Czy z profesjonalnego hokeja da się odłożyć na emeryturę? W Polskim wydaniu chyba nie do końca

Czy z profesjonalnego hokeja da się odłożyć na emeryturę? W Polskim wydaniu chyba nie do końca
fot. unsplash.com

Wielu młodych hokeistów marzy, aby kiedyś stać się najlepszymi sportowcami w Polsce. Kilku z nich być może marzy o międzynarodowej karierze. Jednak niewielu zdaje sobie sprawę, że nawet grając w drużynie zdobywającej mistrzostwa Polski, kiedyś musisz odłożyć kij hokejowy na hak. I zacząć zarabiać na dalsze utrzymanie. Bo jednak nie odłożysz na spokojne życie.

Najlepszy pizzer wśród hokeistów

Przykładem może tu być Rafał Radziszewski, który ze swoją drużyną zbierał każde możliwe laury w polskiej lidze. Ten zainwestował w gastronomię, a to właśnie pizza miała być jego daniem popisowym. Wraz z partnerką otworzyli więc lokal na jednym z krakowskich osiedli. Jak mówi sam hokeista, to praca o wiele cięższa niż codzienne treningi na lodzie.

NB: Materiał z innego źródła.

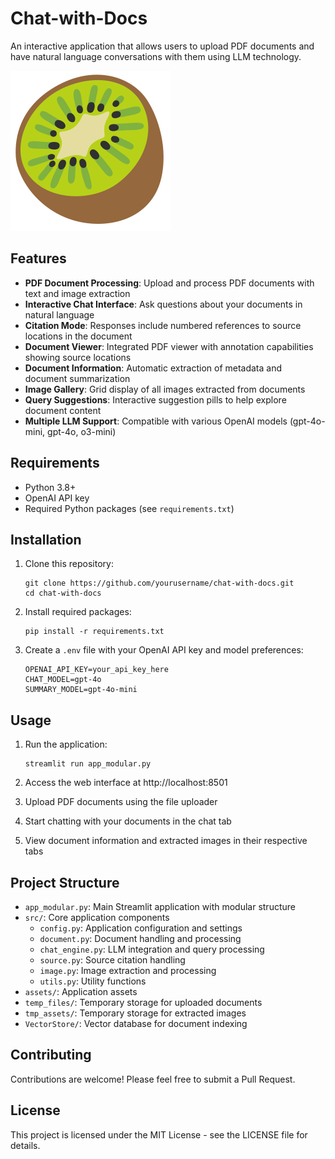 # Chat-with-Docs

An interactive application that allows users to upload PDF documents and have natural language conversations with them using LLM technology.

![Chat-with-Docs Logo](assets/img/logo.svg)

## Features

- **PDF Document Processing**: Upload and process PDF documents with text and image extraction
- **Interactive Chat Interface**: Ask questions about your documents in natural language
- **Citation Mode**: Responses include numbered references to source locations in the document
- **Document Viewer**: Integrated PDF viewer with annotation capabilities showing source locations
- **Document Information**: Automatic extraction of metadata and document summarization
- **Image Gallery**: Grid display of all images extracted from documents
- **Query Suggestions**: Interactive suggestion pills to help explore document content
- **Multiple LLM Support**: Compatible with various OpenAI models (gpt-4o-mini, gpt-4o, o3-mini)

## Requirements

- Python 3.8+
- OpenAI API key
- Required Python packages (see `requirements.txt`)

## Installation

1. Clone this repository:
   ```
   git clone https://github.com/yourusername/chat-with-docs.git
   cd chat-with-docs
   ```

2. Install required packages:
   ```
   pip install -r requirements.txt
   ```

3. Create a `.env` file with your OpenAI API key and model preferences:
   ```
   OPENAI_API_KEY=your_api_key_here
   CHAT_MODEL=gpt-4o
   SUMMARY_MODEL=gpt-4o-mini
   ```

## Usage

1. Run the application:
   ```
   streamlit run app_modular.py
   ```

2. Access the web interface at http://localhost:8501

3. Upload PDF documents using the file uploader

4. Start chatting with your documents in the chat tab

5. View document information and extracted images in their respective tabs

## Project Structure

- `app_modular.py`: Main Streamlit application with modular structure
- `src/`: Core application components
  - `config.py`: Application configuration and settings
  - `document.py`: Document handling and processing
  - `chat_engine.py`: LLM integration and query processing
  - `source.py`: Source citation handling
  - `image.py`: Image extraction and processing
  - `utils.py`: Utility functions
- `assets/`: Application assets
- `temp_files/`: Temporary storage for uploaded documents
- `tmp_assets/`: Temporary storage for extracted images
- `VectorStore/`: Vector database for document indexing

## Contributing

Contributions are welcome! Please feel free to submit a Pull Request.

## License

This project is licensed under the MIT License - see the LICENSE file for details. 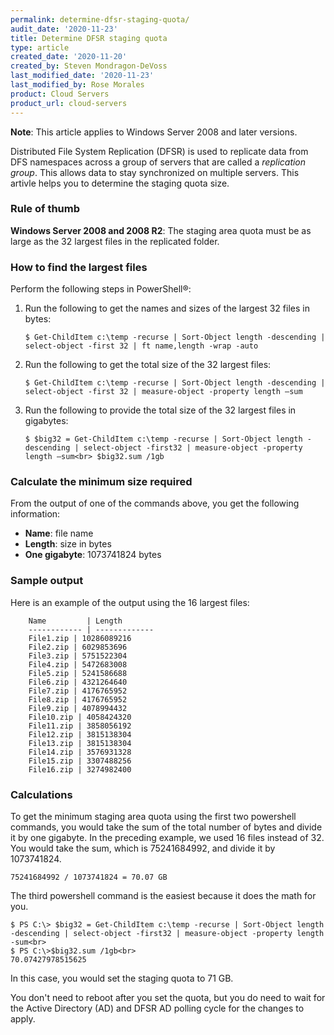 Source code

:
 ```yaml
---
permalink: determine-dfsr-staging-quota/
audit_date: '2020-11-23'
title: Determine DFSR staging quota
type: article
created_date: '2020-11-20'
created_by: Steven Mondragon-DeVoss
last_modified_date: '2020-11-23'
last_modified_by: Rose Morales
product: Cloud Servers
product_url: cloud-servers
---
```


**Note**: This article applies to Windows Server 2008 and later versions.

Distributed File System Replication (DFSR) is used to replicate data from DFS namespaces across a group of servers that are called
a *replication group*. This allows data to stay synchronized on multiple servers. This artivle helps you to determine the staging
quota size.

### Rule of thumb

**Windows Server 2008 and 2008 R2**: The staging area quota must be as large as the 32 largest files in the replicated folder.

### How to find the largest files

Perform the following steps in PowerShell&reg;:

1. Run the following to get the names and sizes of the largest 32 files in bytes:

       $ Get-ChildItem c:\temp -recurse | Sort-Object length -descending | select-object -first 32 | ft name,length -wrap -auto
	   
2. Run the following to get the total size of the 32 largest files:

       $ Get-ChildItem c:\temp -recurse | Sort-Object length -descending | select-object -first 32 | measure-object -property length –sum
       
3. Run the following to provide the total size of the 32 largest files in gigabytes:

       $ $big32 = Get-ChildItem c:\temp -recurse | Sort-Object length -descending | select-object -first32 | measure-object -property length –sum<br> $big32.sum /1gb

### Calculate the minimum size required

From the output of one of the commands above, you get the following information:

- **Name**: file name
- **Length**: size in bytes
- **One gigabyte**: 1073741824 bytes

### Sample output

Here is an example of the output using the 16 largest files:

		Name         | Length
		------------ | -------------
		File1.zip | 10286089216
		File2.zip | 6029853696
		File3.zip | 5751522304
		File4.zip | 5472683008
		File5.zip | 5241586688
		File6.zip | 4321264640
		File7.zip | 4176765952
		File8.zip | 4176765952
		File9.zip | 4078994432
		File10.zip | 4058424320
		File11.zip | 3858056192
		File12.zip | 3815138304
		File13.zip | 3815138304
		File14.zip | 3576931328
		File15.zip | 3307488256
		File16.zip | 3274982400

### Calculations

To get the minimum staging area quota using the first two powershell commands, you would take the sum of the total number of bytes
and divide it by one gigabyte. In the preceding example, we used 16 files instead of 32. You would take the sum, which is
75241684992, and divide it by 1073741824.

    75241684992 / 1073741824 = 70.07 GB

The third powershell command is the easiest because it does the math for you.

    $ PS C:\> $big32 = Get-ChildItem c:\temp -recurse | Sort-Object length -descending | select-object -first32 | measure-object -property length -sum<br>
    $ PS C:\>$big32.sum /1gb<br>
    70.07427978515625

In this case, you would set the staging quota to 71 GB.

You don't need to reboot after you set the quota, but you do need to wait for the Active Directory (AD) and DFSR AD polling cycle
for the changes to apply.
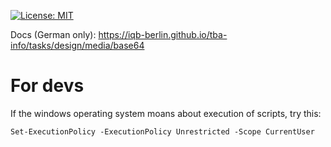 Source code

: [![License: MIT](https://img.shields.io/badge/License-MIT-yellow.svg?style=flat-square)](https://opensource.org/licenses/MIT)

Docs (German only): https://iqb-berlin.github.io/tba-info/tasks/design/media/base64

# For devs

If the windows operating system moans about execution of scripts, try this:

```
Set-ExecutionPolicy -ExecutionPolicy Unrestricted -Scope CurrentUser
```
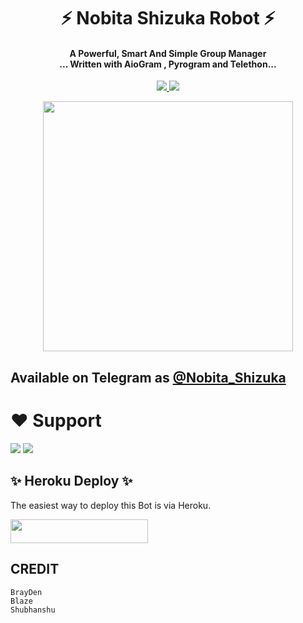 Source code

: <h1 align="center"><b> ⚡ Nobita Shizuka Robot ⚡ </b></h1>

<h4 align="center">A Powerful, Smart And Simple Group Manager <br> ... Written with AioGram , Pyrogram and Telethon...</h4>
<p align='center'>
  <a href="https://www.python.org/" alt="made-with-python"> <img src="https://img.shields.io/badge/Made%20with-Python-1f425f.svg?style=flat-square&logo=python&color=blue" /> </a>
  <a href="https://github.com/TeamDeeCode/Yuriko/graphs/commit-activity" alt="Maintenance"> <img src="https://img.shields.io/badge/Maintained%3F-yes-green.svg?style=flat-square" /> </a>
</p>

<p align="center"><a href="https://t.me/Nobita_Shuzuka_robot"><img src="(https://telegra.ph/file/c1db6672ba6908334a80e.png)" width="400"></a></p>

## Available on Telegram as [@Nobita_Shizuka](https://t.me/Nobita_Shuzuka_Robot)

# ❤️ Support
<a href="https://t.me/V3NOM_SUPPORT"><img src="https://img.shields.io/badge/Join-Telegram%20Channel-red.svg?logo=Telegram"></a>
<a href="t.me/Aman_Jha_Official"><img src="https://img.shields.io/badge/Join-Telegram%20Group-blue.svg?logo=telegram"></a>


## ✨ Heroku Deploy ✨
The easiest way to deploy this Bot is via Heroku.

<p align="left"><a href="https://heroku.com/deploy?template=https://github.com/ItsOxygenxd/Yuriko"> <img src="https://img.shields.io/badge/Deploy%20To%20Heroku-black?style=for-the-badge&logo=heroku" width="220" height="38.45"/></a></p>



## CREDIT
```
BrayDen
Blaze
Shubhanshu
```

Jak opowiada w jednym z wywiadów, o ile w hokeju same treningi zajmowały trzy- cztery godziny, a potem był czas dla siebie. Prowadząc własny lokal, trzeba liczyć się z harówką po kilkanaście godzin dziennie. I tak przez 7 dni w tygodniu, aby nie stracić swoich stałych klientów. A to, jak wszyscy wiedzą, może stać się bardzo szybko. Sam Radziszewski wskazuje, że na dłuższą metę z pieniędzy z hokeja nie jest się w stanie utrzymać i żyć na godnym poziomie.

Inni też robią swoje

Nawet drużyny z Polski, które zdobywają najwyższe laury, nie mają lepiej. Gracze porzucają spot na rzecz prac zwyczajnie lepiej opłacanych. Jedni inwestują w nieruchomości a inni w sektor budowlany. Dawni koledzy z drużyny potrafią być kierowcami, kurierami, a nawet dostawcami. Każda praca, która wymaga swego rodzaju siły fizycznej, dla byłego hokeisty nie jest wyzwaniem. A może być o wiele lepiej płatna.